Hamlet

1
Reviewer's Rating

In Hamlet (Zagreb, Croatia), the protean quality of the Szekspirowski was visible again, as the beautiful leather chairs were stored away, what is usually the stage was used as extra space for the audience, black chairs were added in front of the galleries and the play was performed on an arena stage.

The title is Hamlet, not Iconoclastic Hamlet, Distorted Hamlet or Hamlet Upside-Down. As such, it is a fraud. In this performance, Claudius and Old Hamlet’s Ghost are one and the same person, going from the text of one character to the other’s without any perceivable transition. The same is true of Gertrude and Ophelia, both interpreted by Nina Violić dressed in an old cream wedding dress, with holes at the armpits and clasped with a safety pin at the back. The groundbreaking differentiation is that as Gertrude the actress smokes, while as Ophelia she does not. One of the consequences of this mystification is that Queen Gertrude and her son Hamlet have the same age. This version begs the question why Rosencrantz and Guildenstern are not interpreted by the same actor too.
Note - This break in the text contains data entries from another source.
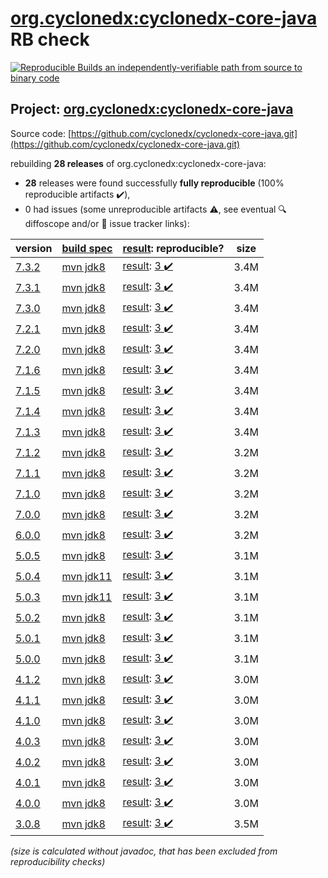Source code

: [org.cyclonedx:cyclonedx-core-java](https://central.sonatype.com/artifact/org.cyclonedx/cyclonedx-core-java/versions) RB check
=======

[![Reproducible Builds](https://reproducible-builds.org/images/logos/rb.svg) an independently-verifiable path from source to binary code](https://reproducible-builds.org/)

## Project: [org.cyclonedx:cyclonedx-core-java](https://central.sonatype.com/artifact/org.cyclonedx/cyclonedx-core-java/versions)

Source code: [https://github.com/cyclonedx/cyclonedx-core-java.git](https://github.com/cyclonedx/cyclonedx-core-java.git)

rebuilding **28 releases** of org.cyclonedx:cyclonedx-core-java:
- **28** releases were found successfully **fully reproducible** (100% reproducible artifacts :heavy_check_mark:),
- 0 had issues (some unreproducible artifacts :warning:, see eventual :mag: diffoscope and/or :memo: issue tracker links):

| version | [build spec](/BUILDSPEC.md) | [result](https://reproducible-builds.org/docs/jvm/): reproducible? | size |
| -- | --------- | ------ | -- |
| [7.3.2](https://central.sonatype.com/artifact/org.cyclonedx/cyclonedx-core-java/7.3.2/pom) | [mvn jdk8](cyclonedx-core-java-7.3.2.buildspec) | [result](cyclonedx-core-java-7.3.2.buildinfo): [3 :heavy_check_mark: ](cyclonedx-core-java-7.3.2.buildcompare) | 3.4M |
| [7.3.1](https://central.sonatype.com/artifact/org.cyclonedx/cyclonedx-core-java/7.3.1/pom) | [mvn jdk8](cyclonedx-core-java-7.3.1.buildspec) | [result](cyclonedx-core-java-7.3.1.buildinfo): [3 :heavy_check_mark: ](cyclonedx-core-java-7.3.1.buildcompare) | 3.4M |
| [7.3.0](https://central.sonatype.com/artifact/org.cyclonedx/cyclonedx-core-java/7.3.0/pom) | [mvn jdk8](cyclonedx-core-java-7.3.0.buildspec) | [result](cyclonedx-core-java-7.3.0.buildinfo): [3 :heavy_check_mark: ](cyclonedx-core-java-7.3.0.buildcompare) | 3.4M |
| [7.2.1](https://central.sonatype.com/artifact/org.cyclonedx/cyclonedx-core-java/7.2.1/pom) | [mvn jdk8](cyclonedx-core-java-7.2.1.buildspec) | [result](cyclonedx-core-java-7.2.1.buildinfo): [3 :heavy_check_mark: ](cyclonedx-core-java-7.2.1.buildcompare) | 3.4M |
| [7.2.0](https://central.sonatype.com/artifact/org.cyclonedx/cyclonedx-core-java/7.2.0/pom) | [mvn jdk8](cyclonedx-core-java-7.2.0.buildspec) | [result](cyclonedx-core-java-7.2.0.buildinfo): [3 :heavy_check_mark: ](cyclonedx-core-java-7.2.0.buildcompare) | 3.4M |
| [7.1.6](https://central.sonatype.com/artifact/org.cyclonedx/cyclonedx-core-java/7.1.6/pom) | [mvn jdk8](cyclonedx-core-java-7.1.6.buildspec) | [result](cyclonedx-core-java-7.1.6.buildinfo): [3 :heavy_check_mark: ](cyclonedx-core-java-7.1.6.buildcompare) | 3.4M |
| [7.1.5](https://central.sonatype.com/artifact/org.cyclonedx/cyclonedx-core-java/7.1.5/pom) | [mvn jdk8](cyclonedx-core-java-7.1.5.buildspec) | [result](cyclonedx-core-java-7.1.5.buildinfo): [3 :heavy_check_mark: ](cyclonedx-core-java-7.1.5.buildcompare) | 3.4M |
| [7.1.4](https://central.sonatype.com/artifact/org.cyclonedx/cyclonedx-core-java/7.1.4/pom) | [mvn jdk8](cyclonedx-core-java-7.1.4.buildspec) | [result](cyclonedx-core-java-7.1.4.buildinfo): [3 :heavy_check_mark: ](cyclonedx-core-java-7.1.4.buildcompare) | 3.4M |
| [7.1.3](https://central.sonatype.com/artifact/org.cyclonedx/cyclonedx-core-java/7.1.3/pom) | [mvn jdk8](cyclonedx-core-java-7.1.3.buildspec) | [result](cyclonedx-core-java-7.1.3.buildinfo): [3 :heavy_check_mark: ](cyclonedx-core-java-7.1.3.buildcompare) | 3.4M |
| [7.1.2](https://central.sonatype.com/artifact/org.cyclonedx/cyclonedx-core-java/7.1.2/pom) | [mvn jdk8](cyclonedx-core-java-7.1.2.buildspec) | [result](cyclonedx-core-java-7.1.2.buildinfo): [3 :heavy_check_mark: ](cyclonedx-core-java-7.1.2.buildcompare) | 3.2M |
| [7.1.1](https://central.sonatype.com/artifact/org.cyclonedx/cyclonedx-core-java/7.1.1/pom) | [mvn jdk8](cyclonedx-core-java-7.1.1.buildspec) | [result](cyclonedx-core-java-7.1.1.buildinfo): [3 :heavy_check_mark: ](cyclonedx-core-java-7.1.1.buildcompare) | 3.2M |
| [7.1.0](https://central.sonatype.com/artifact/org.cyclonedx/cyclonedx-core-java/7.1.0/pom) | [mvn jdk8](cyclonedx-core-java-7.1.0.buildspec) | [result](cyclonedx-core-java-7.1.0.buildinfo): [3 :heavy_check_mark: ](cyclonedx-core-java-7.1.0.buildcompare) | 3.2M |
| [7.0.0](https://central.sonatype.com/artifact/org.cyclonedx/cyclonedx-core-java/7.0.0/pom) | [mvn jdk8](cyclonedx-core-java-7.0.0.buildspec) | [result](cyclonedx-core-java-7.0.0.buildinfo): [3 :heavy_check_mark: ](cyclonedx-core-java-7.0.0.buildcompare) | 3.2M |
| [6.0.0](https://central.sonatype.com/artifact/org.cyclonedx/cyclonedx-core-java/6.0.0/pom) | [mvn jdk8](cyclonedx-core-java-6.0.0.buildspec) | [result](cyclonedx-core-java-6.0.0.buildinfo): [3 :heavy_check_mark: ](cyclonedx-core-java-6.0.0.buildcompare) | 3.2M |
| [5.0.5](https://central.sonatype.com/artifact/org.cyclonedx/cyclonedx-core-java/5.0.5/pom) | [mvn jdk8](cyclonedx-core-java-5.0.5.buildspec) | [result](cyclonedx-core-java-5.0.5.buildinfo): [3 :heavy_check_mark: ](cyclonedx-core-java-5.0.5.buildcompare) | 3.1M |
| [5.0.4](https://central.sonatype.com/artifact/org.cyclonedx/cyclonedx-core-java/5.0.4/pom) | [mvn jdk11](cyclonedx-core-java-5.0.4.buildspec) | [result](cyclonedx-core-java-5.0.4.buildinfo): [3 :heavy_check_mark: ](cyclonedx-core-java-5.0.4.buildcompare) | 3.1M |
| [5.0.3](https://central.sonatype.com/artifact/org.cyclonedx/cyclonedx-core-java/5.0.3/pom) | [mvn jdk11](cyclonedx-core-java-5.0.3.buildspec) | [result](cyclonedx-core-java-5.0.3.buildinfo): [3 :heavy_check_mark: ](cyclonedx-core-java-5.0.3.buildcompare) | 3.1M |
| [5.0.2](https://central.sonatype.com/artifact/org.cyclonedx/cyclonedx-core-java/5.0.2/pom) | [mvn jdk8](cyclonedx-core-java-5.0.2.buildspec) | [result](cyclonedx-core-java-5.0.2.buildinfo): [3 :heavy_check_mark: ](cyclonedx-core-java-5.0.2.buildcompare) | 3.1M |
| [5.0.1](https://central.sonatype.com/artifact/org.cyclonedx/cyclonedx-core-java/5.0.1/pom) | [mvn jdk8](cyclonedx-core-java-5.0.1.buildspec) | [result](cyclonedx-core-java-5.0.1.buildinfo): [3 :heavy_check_mark: ](cyclonedx-core-java-5.0.1.buildcompare) | 3.1M |
| [5.0.0](https://central.sonatype.com/artifact/org.cyclonedx/cyclonedx-core-java/5.0.0/pom) | [mvn jdk8](cyclonedx-core-java-5.0.0.buildspec) | [result](cyclonedx-core-java-5.0.0.buildinfo): [3 :heavy_check_mark: ](cyclonedx-core-java-5.0.0.buildcompare) | 3.1M |
| [4.1.2](https://central.sonatype.com/artifact/org.cyclonedx/cyclonedx-core-java/4.1.2/pom) | [mvn jdk8](cyclonedx-core-java-4.1.2.buildspec) | [result](cyclonedx-core-java-4.1.2.buildinfo): [3 :heavy_check_mark: ](cyclonedx-core-java-4.1.2.buildcompare) | 3.0M |
| [4.1.1](https://central.sonatype.com/artifact/org.cyclonedx/cyclonedx-core-java/4.1.1/pom) | [mvn jdk8](cyclonedx-core-java-4.1.1.buildspec) | [result](cyclonedx-core-java-4.1.1.buildinfo): [3 :heavy_check_mark: ](cyclonedx-core-java-4.1.1.buildcompare) | 3.0M |
| [4.1.0](https://central.sonatype.com/artifact/org.cyclonedx/cyclonedx-core-java/4.1.0/pom) | [mvn jdk8](cyclonedx-core-java-4.1.0.buildspec) | [result](cyclonedx-core-java-4.1.0.buildinfo): [3 :heavy_check_mark: ](cyclonedx-core-java-4.1.0.buildcompare) | 3.0M |
| [4.0.3](https://central.sonatype.com/artifact/org.cyclonedx/cyclonedx-core-java/4.0.3/pom) | [mvn jdk8](cyclonedx-core-java-4.0.3.buildspec) | [result](cyclonedx-core-java-4.0.3.buildinfo): [3 :heavy_check_mark: ](cyclonedx-core-java-4.0.3.buildcompare) | 3.0M |
| [4.0.2](https://central.sonatype.com/artifact/org.cyclonedx/cyclonedx-core-java/4.0.2/pom) | [mvn jdk8](cyclonedx-core-java-4.0.2.buildspec) | [result](cyclonedx-core-java-4.0.2.buildinfo): [3 :heavy_check_mark: ](cyclonedx-core-java-4.0.2.buildcompare) | 3.0M |
| [4.0.1](https://central.sonatype.com/artifact/org.cyclonedx/cyclonedx-core-java/4.0.1/pom) | [mvn jdk8](cyclonedx-core-java-4.0.1.buildspec) | [result](cyclonedx-core-java-4.0.1.buildinfo): [3 :heavy_check_mark: ](cyclonedx-core-java-4.0.1.buildcompare) | 3.0M |
| [4.0.0](https://central.sonatype.com/artifact/org.cyclonedx/cyclonedx-core-java/4.0.0/pom) | [mvn jdk8](cyclonedx-core-java-4.0.0.buildspec) | [result](cyclonedx-core-java-4.0.0.buildinfo): [3 :heavy_check_mark: ](cyclonedx-core-java-4.0.0.buildcompare) | 3.0M |
| [3.0.8](https://central.sonatype.com/artifact/org.cyclonedx/cyclonedx-core-java/3.0.8/pom) | [mvn jdk8](cyclonedx-core-java-3.0.8.buildspec) | [result](cyclonedx-core-java-3.0.8.buildinfo): [3 :heavy_check_mark: ](cyclonedx-core-java-3.0.8.buildcompare) | 3.5M |

<i>(size is calculated without javadoc, that has been excluded from reproducibility checks)</i>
In this “adaptation” (read destruction), Hamlet kills his former betrothed Ophelia, while in her turn Gertrude kills her son Hamlet (a violent adulteration of Shakespeare’s play).

Thus, two things become aberrant: the comparison between Claudius’s and Old Hamlet’s pictures (which must perforce show the same face) and the priest’s remark that Ophelia’s “death was doubtful”, since there is clearly no hint at suicide.

To the spectator’s shock, Hamlet delivers his “To be or not to be” monologue to Ophelia (concealed by standing characters) and then seamlessly continues the scene with her. Hamlet gives Horatio a pistol, asking him to watch Claudius closely. He has one himself, with which he shoots Polonius twice; the latter does not hide, but comes to rescue Gertrude from Hamlet’s wrath and dies heroically!

To an audience that knows Hamlet, the whole redo is revolting; to one that does not, it is impossible to understand. The sad thing is that at the end they think they have seen Hamlet.

Artistically, the performance is weak; Mikić is the only actor of some talent, but the others are mediocre at best. The innovative conception of the production is that the whole action takes place around a table. After coarsely dancing to Croatian folk music on the table to suggest the wedding, the characters eat, drink, smoke, stare or talk around it. The ventilation system of the Szekspirowski is remarkable, as the billows of smoke cannot be felt from the seats.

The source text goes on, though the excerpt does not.